I (Federico) was not working full-time on gnome-class, so those kinds
of changes gave me a lot of trouble — every time `syn` changed
its API, *all* of gnome-class would break and I would have no idea of
how to fix it.
Also, I'm not a compilers person. So, I was trying to learn how to
write a compiler, how to use early iterations of proc-macros, and how
to do GObject in Rust all at the same time. I was just overwhelmed.

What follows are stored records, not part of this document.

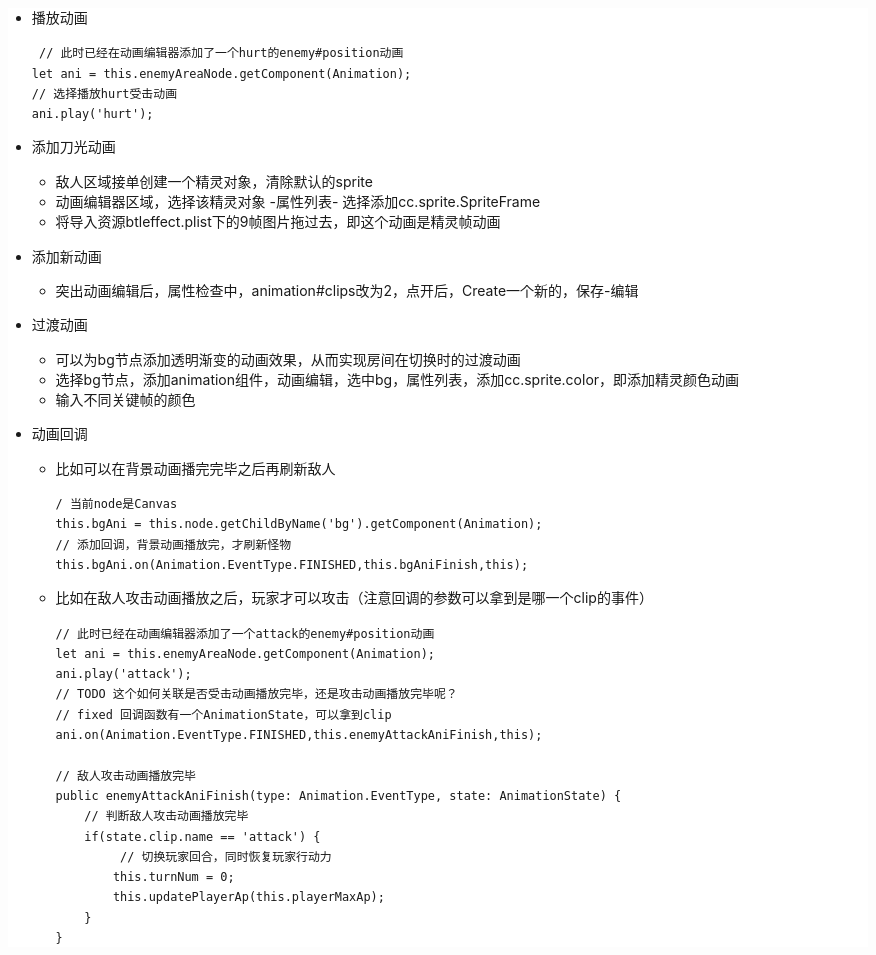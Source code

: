    - 播放动画

     ```
      // 此时已经在动画编辑器添加了一个hurt的enemy#position动画
     let ani = this.enemyAreaNode.getComponent(Animation);
     // 选择播放hurt受击动画
     ani.play('hurt');
     ```

   - 添加刀光动画

     - 敌人区域接单创建一个精灵对象，清除默认的sprite
     - 动画编辑器区域，选择该精灵对象 -属性列表- 选择添加cc.sprite.SpriteFrame
     - 将导入资源btleffect.plist下的9帧图片拖过去，即这个动画是精灵帧动画

   - 添加新动画

     - 突出动画编辑后，属性检查中，animation#clips改为2，点开后，Create一个新的，保存-编辑

   - 过渡动画

     - 可以为bg节点添加透明渐变的动画效果，从而实现房间在切换时的过渡动画
     - 选择bg节点，添加animation组件，动画编辑，选中bg，属性列表，添加cc.sprite.color，即添加精灵颜色动画
     - 输入不同关键帧的颜色

   - 动画回调

     - 比如可以在背景动画播完完毕之后再刷新敌人

       ```
       / 当前node是Canvas
       this.bgAni = this.node.getChildByName('bg').getComponent(Animation);
       // 添加回调，背景动画播放完，才刷新怪物
       this.bgAni.on(Animation.EventType.FINISHED,this.bgAniFinish,this);
       ```

     - 比如在敌人攻击动画播放之后，玩家才可以攻击（注意回调的参数可以拿到是哪一个clip的事件）

       ```
       // 此时已经在动画编辑器添加了一个attack的enemy#position动画
       let ani = this.enemyAreaNode.getComponent(Animation);
       ani.play('attack');
       // TODO 这个如何关联是否受击动画播放完毕，还是攻击动画播放完毕呢？
       // fixed 回调函数有一个AnimationState，可以拿到clip
       ani.on(Animation.EventType.FINISHED,this.enemyAttackAniFinish,this);
       
       // 敌人攻击动画播放完毕
       public enemyAttackAniFinish(type: Animation.EventType, state: AnimationState) {
           // 判断敌人攻击动画播放完毕
           if(state.clip.name == 'attack') {
                // 切换玩家回合，同时恢复玩家行动力
               this.turnNum = 0;
               this.updatePlayerAp(this.playerMaxAp);
           }
       }
       ```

### Incorrect assumptions in the architecture of gnome-class
Once we had code generation more or less working, it became desirable
to also output C header files for the generated API and GObject
Introspection `.gir` data. You can see the latter in
[`src/gen/gir.rs`](src/gen/gir.rs). However, doing this from the
procedural macro, i.e. *when the Rust code is compiled* is hugely
problematic.
It seems super-fishy to allow the Rust compiler to write to arbitrary
files just determined by the proc-macro. Also, it is hard for the
macro to know the environment's conventions about where to place
generated files.
You know what does this sort of thing much better?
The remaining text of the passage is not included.